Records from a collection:
——————————

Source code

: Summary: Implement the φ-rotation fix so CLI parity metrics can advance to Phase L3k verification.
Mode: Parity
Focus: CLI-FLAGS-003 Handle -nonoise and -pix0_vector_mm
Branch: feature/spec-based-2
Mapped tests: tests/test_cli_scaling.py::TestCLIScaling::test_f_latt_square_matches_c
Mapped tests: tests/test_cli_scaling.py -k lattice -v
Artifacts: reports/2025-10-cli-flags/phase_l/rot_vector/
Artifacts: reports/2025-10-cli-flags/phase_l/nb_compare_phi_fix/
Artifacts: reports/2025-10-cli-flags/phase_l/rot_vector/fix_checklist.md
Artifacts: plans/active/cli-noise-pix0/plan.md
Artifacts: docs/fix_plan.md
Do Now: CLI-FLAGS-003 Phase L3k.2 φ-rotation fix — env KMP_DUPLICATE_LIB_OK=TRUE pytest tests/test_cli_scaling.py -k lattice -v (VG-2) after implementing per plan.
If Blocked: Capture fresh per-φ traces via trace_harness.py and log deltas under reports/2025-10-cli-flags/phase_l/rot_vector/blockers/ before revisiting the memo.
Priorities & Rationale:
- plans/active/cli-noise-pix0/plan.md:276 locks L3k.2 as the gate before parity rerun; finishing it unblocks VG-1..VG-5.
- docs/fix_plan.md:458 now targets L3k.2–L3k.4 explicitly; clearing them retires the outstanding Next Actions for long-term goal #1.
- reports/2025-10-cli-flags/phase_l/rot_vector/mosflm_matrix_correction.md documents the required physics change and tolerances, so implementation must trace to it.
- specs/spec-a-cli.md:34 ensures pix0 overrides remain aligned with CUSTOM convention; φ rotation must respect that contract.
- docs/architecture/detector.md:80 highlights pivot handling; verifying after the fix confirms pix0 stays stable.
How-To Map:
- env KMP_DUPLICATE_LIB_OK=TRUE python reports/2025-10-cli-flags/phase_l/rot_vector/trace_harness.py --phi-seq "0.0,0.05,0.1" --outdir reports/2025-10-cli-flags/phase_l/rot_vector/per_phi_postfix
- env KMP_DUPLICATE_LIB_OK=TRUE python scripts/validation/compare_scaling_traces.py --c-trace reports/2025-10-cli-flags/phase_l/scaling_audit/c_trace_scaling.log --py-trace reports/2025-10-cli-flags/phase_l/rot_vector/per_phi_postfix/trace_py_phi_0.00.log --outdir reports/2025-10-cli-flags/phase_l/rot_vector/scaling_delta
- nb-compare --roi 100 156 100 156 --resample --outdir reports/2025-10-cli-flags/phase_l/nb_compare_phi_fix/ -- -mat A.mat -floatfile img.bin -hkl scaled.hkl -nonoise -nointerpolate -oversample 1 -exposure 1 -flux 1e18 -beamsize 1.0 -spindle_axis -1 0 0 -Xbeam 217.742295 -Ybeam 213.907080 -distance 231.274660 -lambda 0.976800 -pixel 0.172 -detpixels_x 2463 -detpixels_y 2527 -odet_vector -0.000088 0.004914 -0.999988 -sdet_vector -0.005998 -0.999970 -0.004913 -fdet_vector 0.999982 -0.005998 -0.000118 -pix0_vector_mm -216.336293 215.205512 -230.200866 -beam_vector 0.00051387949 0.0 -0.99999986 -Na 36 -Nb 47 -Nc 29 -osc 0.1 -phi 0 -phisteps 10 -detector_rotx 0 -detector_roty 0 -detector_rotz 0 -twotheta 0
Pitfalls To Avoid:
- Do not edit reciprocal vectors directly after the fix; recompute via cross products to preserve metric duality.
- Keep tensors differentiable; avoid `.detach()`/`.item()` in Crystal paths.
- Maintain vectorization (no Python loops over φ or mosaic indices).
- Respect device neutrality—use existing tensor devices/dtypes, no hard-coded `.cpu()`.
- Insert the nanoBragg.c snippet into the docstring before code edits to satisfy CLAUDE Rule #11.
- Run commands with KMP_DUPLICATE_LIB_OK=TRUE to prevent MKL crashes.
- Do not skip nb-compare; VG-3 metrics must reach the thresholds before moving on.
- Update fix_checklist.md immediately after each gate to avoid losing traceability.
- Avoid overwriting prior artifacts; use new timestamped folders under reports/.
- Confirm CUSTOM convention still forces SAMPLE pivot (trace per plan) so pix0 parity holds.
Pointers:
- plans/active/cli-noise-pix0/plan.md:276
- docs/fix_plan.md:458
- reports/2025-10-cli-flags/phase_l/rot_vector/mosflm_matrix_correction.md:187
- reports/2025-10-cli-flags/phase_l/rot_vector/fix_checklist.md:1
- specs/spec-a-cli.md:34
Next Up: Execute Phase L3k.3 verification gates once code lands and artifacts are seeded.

——————————

Send back every record, precisely as written.

Solved exercise
Source code

: Summary: Implement the φ-rotation fix so CLI parity metrics can advance to Phase L3k verification.
Mode: Parity
Focus: CLI-FLAGS-003 Handle -nonoise and -pix0_vector_mm
Branch: feature/spec-based-2
Mapped tests: tests/test_cli_scaling.py::TestCLIScaling::test_f_latt_square_matches_c
Mapped tests: tests/test_cli_scaling.py -k lattice -v
Artifacts: reports/2025-10-cli-flags/phase_l/rot_vector/
Artifacts: reports/2025-10-cli-flags/phase_l/nb_compare_phi_fix/
Artifacts: reports/2025-10-cli-flags/phase_l/rot_vector/fix_checklist.md
Artifacts: plans/active/cli-noise-pix0/plan.md
Artifacts: docs/fix_plan.md
Do Now: CLI-FLAGS-003 Phase L3k.2 φ-rotation fix — env KMP_DUPLICATE_LIB_OK=TRUE pytest tests/test_cli_scaling.py -k lattice -v (VG-2) after implementing per plan.
If Blocked: Capture fresh per-φ traces via trace_harness.py and log deltas under reports/2025-10-cli-flags/phase_l/rot_vector/blockers/ before revisiting the memo.
Priorities & Rationale:
- plans/active/cli-noise-pix0/plan.md:276 locks L3k.2 as the gate before parity rerun; finishing it unblocks VG-1..VG-5.
- docs/fix_plan.md:458 now targets L3k.2–L3k.4 explicitly; clearing them retires the outstanding Next Actions for long-term goal #1.
- reports/2025-10-cli-flags/phase_l/rot_vector/mosflm_matrix_correction.md documents the required physics change and tolerances, so implementation must trace to it.
- specs/spec-a-cli.md:34 ensures pix0 overrides remain aligned with CUSTOM convention; φ rotation must respect that contract.
- docs/architecture/detector.md:80 highlights pivot handling; verifying after the fix confirms pix0 stays stable.
How-To Map:
- env KMP_DUPLICATE_LIB_OK=TRUE python reports/2025-10-cli-flags/phase_l/rot_vector/trace_harness.py --phi-seq "0.0,0.05,0.1" --outdir reports/2025-10-cli-flags/phase_l/rot_vector/per_phi_postfix
- env KMP_DUPLICATE_LIB_OK=TRUE python scripts/validation/compare_scaling_traces.py --c-trace reports/2025-10-cli-flags/phase_l/scaling_audit/c_trace_scaling.log --py-trace reports/2025-10-cli-flags/phase_l/rot_vector/per_phi_postfix/trace_py_phi_0.00.log --outdir reports/2025-10-cli-flags/phase_l/rot_vector/scaling_delta
- nb-compare --roi 100 156 100 156 --resample --outdir reports/2025-10-cli-flags/phase_l/nb_compare_phi_fix/ -- -mat A.mat -floatfile img.bin -hkl scaled.hkl -nonoise -nointerpolate -oversample 1 -exposure 1 -flux 1e18 -beamsize 1.0 -spindle_axis -1 0 0 -Xbeam 217.742295 -Ybeam 213.907080 -distance 231.274660 -lambda 0.976800 -pixel 0.172 -detpixels_x 2463 -detpixels_y 2527 -odet_vector -0.000088 0.004914 -0.999988 -sdet_vector -0.005998 -0.999970 -0.004913 -fdet_vector 0.999982 -0.005998 -0.000118 -pix0_vector_mm -216.336293 215.205512 -230.200866 -beam_vector 0.00051387949 0.0 -0.99999986 -Na 36 -Nb 47 -Nc 29 -osc 0.1 -phi 0 -phisteps 10 -detector_rotx 0 -detector_roty 0 -detector_rotz 0 -twotheta 0
Pitfalls To Avoid:
- Do not edit reciprocal vectors directly after the fix; recompute via cross products to preserve metric duality.
- Keep tensors differentiable; avoid `.detach()`/`.item()` in Crystal paths.
- Maintain vectorization (no Python loops over φ or mosaic indices).
- Respect device neutrality—use existing tensor devices/dtypes, no hard-coded `.cpu()`.
- Insert the nanoBragg.c snippet into the docstring before code edits to satisfy CLAUDE Rule #11.
- Run commands with KMP_DUPLICATE_LIB_OK=TRUE to prevent MKL crashes.
- Do not skip nb-compare; VG-3 metrics must reach the thresholds before moving on.
- Update fix_checklist.md immediately after each gate to avoid losing traceability.
- Avoid overwriting prior artifacts; use new timestamped folders under reports/.
- Confirm CUSTOM convention still forces SAMPLE pivot (trace per plan) so pix0 parity holds.
Pointers:
- plans/active/cli-noise-pix0/plan.md:276
- docs/fix_plan.md:458
- reports/2025-10-cli-flags/phase_l/rot_vector/mosflm_matrix_correction.md:187
- reports/2025-10-cli-flags/phase_l/rot_vector/fix_checklist.md:1
- specs/spec-a-cli.md:34
Next Up: Execute Phase L3k.3 verification gates once code lands and artifacts are seeded.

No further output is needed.